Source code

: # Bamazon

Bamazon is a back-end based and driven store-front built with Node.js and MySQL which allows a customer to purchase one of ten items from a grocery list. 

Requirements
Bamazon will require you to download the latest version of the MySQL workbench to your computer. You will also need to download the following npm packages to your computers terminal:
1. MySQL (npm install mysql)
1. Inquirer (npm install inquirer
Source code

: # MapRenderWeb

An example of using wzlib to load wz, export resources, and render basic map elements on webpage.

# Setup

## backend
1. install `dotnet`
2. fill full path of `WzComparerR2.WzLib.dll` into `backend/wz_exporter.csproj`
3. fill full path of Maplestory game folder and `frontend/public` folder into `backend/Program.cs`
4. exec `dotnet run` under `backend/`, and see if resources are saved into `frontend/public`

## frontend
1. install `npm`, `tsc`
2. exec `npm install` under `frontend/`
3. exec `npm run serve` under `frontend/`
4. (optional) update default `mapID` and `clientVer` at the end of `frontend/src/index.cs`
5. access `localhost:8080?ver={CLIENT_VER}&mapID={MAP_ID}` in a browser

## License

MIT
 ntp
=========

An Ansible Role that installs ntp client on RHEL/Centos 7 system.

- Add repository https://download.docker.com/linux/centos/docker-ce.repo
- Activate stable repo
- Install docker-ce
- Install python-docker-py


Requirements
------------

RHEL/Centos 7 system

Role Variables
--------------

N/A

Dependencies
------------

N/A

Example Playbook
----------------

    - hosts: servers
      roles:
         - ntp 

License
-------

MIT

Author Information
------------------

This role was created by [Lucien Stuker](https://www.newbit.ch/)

■ ■ ■

- **Work order**:
Could you return all lines from the data above that contain the string "path"?

- **Exercise answer**:
2. fill full path of `WzComparerR2.WzLib.dll` into `backend/wz_exporter.csproj`
3. fill full path of Maplestory game folder and `frontend/public` folder into `backend/Program.cs`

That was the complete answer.